### Saved data entries
· · · · · · ·
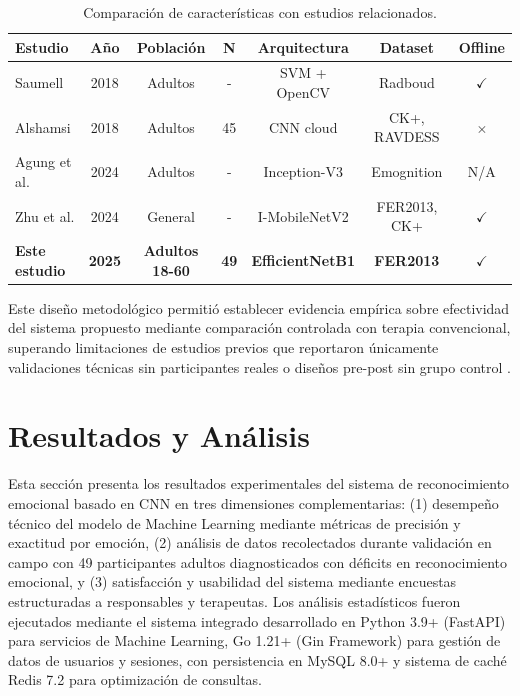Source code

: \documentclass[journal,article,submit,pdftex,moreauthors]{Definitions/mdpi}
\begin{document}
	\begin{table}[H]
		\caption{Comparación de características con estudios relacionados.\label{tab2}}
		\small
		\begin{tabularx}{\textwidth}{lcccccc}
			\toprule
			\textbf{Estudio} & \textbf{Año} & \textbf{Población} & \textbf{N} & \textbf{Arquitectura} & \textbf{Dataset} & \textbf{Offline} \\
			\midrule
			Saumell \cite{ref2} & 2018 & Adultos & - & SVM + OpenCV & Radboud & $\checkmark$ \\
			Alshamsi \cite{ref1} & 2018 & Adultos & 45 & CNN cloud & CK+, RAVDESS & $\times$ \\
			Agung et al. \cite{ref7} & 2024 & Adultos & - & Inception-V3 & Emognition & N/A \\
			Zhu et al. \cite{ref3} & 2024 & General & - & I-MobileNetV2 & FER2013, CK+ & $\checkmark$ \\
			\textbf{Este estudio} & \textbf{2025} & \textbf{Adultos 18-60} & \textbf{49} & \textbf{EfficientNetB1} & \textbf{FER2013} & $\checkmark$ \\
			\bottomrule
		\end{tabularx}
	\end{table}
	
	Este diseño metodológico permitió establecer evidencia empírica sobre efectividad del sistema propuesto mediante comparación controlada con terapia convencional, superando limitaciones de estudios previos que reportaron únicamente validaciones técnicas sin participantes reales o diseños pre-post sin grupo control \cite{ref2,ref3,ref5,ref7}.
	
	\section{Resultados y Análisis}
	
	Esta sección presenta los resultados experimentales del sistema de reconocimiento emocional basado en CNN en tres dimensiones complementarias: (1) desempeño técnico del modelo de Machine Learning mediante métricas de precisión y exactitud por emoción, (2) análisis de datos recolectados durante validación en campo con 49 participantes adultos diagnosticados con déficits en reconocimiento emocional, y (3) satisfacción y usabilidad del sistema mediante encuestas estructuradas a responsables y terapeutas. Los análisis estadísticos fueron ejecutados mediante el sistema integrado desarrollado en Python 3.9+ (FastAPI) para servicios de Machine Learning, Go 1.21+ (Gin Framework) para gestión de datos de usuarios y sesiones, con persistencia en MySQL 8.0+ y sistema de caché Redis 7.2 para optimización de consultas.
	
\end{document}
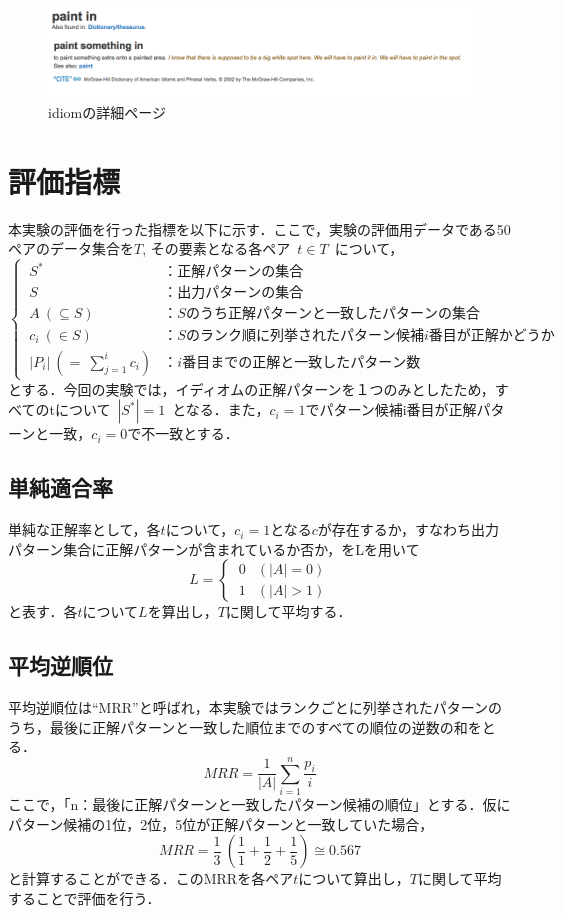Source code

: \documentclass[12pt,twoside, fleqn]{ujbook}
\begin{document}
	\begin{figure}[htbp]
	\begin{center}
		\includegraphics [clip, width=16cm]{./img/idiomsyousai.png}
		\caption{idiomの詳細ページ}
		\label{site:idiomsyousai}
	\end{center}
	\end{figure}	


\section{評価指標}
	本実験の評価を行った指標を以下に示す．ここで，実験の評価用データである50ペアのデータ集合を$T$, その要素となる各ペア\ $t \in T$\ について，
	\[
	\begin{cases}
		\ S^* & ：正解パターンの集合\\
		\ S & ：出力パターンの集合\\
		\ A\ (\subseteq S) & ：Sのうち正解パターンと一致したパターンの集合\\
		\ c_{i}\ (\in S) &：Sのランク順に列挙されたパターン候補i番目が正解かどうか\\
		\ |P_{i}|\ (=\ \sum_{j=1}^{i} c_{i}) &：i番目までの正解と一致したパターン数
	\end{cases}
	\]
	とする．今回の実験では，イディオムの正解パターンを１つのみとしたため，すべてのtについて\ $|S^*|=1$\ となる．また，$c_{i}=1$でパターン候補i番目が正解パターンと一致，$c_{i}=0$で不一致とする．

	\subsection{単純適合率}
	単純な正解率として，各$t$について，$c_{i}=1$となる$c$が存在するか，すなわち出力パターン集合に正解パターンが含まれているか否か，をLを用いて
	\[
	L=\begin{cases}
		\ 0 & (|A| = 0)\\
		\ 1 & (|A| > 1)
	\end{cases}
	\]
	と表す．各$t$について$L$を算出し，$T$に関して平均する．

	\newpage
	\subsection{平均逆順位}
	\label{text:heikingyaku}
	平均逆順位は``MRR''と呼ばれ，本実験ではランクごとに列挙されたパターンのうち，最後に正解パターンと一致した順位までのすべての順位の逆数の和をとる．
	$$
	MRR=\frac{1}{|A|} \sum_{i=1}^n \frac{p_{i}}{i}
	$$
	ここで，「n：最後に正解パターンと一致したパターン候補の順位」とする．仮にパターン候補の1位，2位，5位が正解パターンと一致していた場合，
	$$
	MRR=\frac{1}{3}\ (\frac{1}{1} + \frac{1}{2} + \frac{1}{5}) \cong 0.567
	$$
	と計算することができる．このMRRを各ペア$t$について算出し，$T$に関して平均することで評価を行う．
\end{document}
· · · · · · ·
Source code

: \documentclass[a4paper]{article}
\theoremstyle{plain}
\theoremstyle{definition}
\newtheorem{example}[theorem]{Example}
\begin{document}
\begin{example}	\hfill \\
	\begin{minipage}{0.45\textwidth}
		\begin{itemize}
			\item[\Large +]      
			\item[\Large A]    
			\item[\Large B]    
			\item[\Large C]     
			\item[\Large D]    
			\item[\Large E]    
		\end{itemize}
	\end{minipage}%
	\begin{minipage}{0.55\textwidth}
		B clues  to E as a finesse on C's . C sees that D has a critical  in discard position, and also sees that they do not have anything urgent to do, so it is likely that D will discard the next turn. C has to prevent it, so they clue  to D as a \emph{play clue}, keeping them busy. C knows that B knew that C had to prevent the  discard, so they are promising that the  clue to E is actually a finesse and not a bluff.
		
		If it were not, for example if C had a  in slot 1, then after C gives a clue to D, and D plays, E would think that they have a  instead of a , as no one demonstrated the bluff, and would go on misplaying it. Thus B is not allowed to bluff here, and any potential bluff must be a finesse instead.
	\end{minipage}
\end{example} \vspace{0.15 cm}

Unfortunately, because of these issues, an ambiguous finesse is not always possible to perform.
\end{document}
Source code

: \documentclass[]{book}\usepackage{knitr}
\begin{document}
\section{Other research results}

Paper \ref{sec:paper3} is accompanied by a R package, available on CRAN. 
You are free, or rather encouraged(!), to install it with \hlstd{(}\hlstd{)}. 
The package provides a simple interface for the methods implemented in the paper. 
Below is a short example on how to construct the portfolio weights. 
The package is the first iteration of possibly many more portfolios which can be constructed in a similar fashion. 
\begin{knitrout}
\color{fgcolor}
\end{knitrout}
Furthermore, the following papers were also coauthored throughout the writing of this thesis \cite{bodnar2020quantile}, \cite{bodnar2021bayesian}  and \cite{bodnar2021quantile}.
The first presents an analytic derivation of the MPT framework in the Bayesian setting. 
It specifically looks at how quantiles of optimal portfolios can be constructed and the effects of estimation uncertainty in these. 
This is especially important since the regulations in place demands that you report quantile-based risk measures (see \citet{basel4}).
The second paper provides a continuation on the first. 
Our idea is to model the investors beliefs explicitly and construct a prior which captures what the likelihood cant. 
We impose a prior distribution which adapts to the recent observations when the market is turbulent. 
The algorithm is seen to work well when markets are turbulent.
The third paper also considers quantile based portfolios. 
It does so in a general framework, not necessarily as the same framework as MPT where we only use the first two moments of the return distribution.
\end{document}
· · · · · · ·
### Goal of the exercise
What is needed is an exact copy of the lines above, from the one containing "The package provides" through the one containing "The first presents", with nothing added.

### Finished exercise
The package provides a simple interface for the methods implemented in the paper. 
Below is a short example on how to construct the portfolio weights. 
The package is the first iteration of possibly many more portfolios which can be constructed in a similar fashion. 
\begin{knitrout}
\color{fgcolor}
\end{knitrout}
Furthermore, the following papers were also coauthored throughout the writing of this thesis \cite{bodnar2020quantile}, \cite{bodnar2021bayesian}  and \cite{bodnar2021quantile}.
The first presents an analytic derivation of the MPT framework in the Bayesian setting. 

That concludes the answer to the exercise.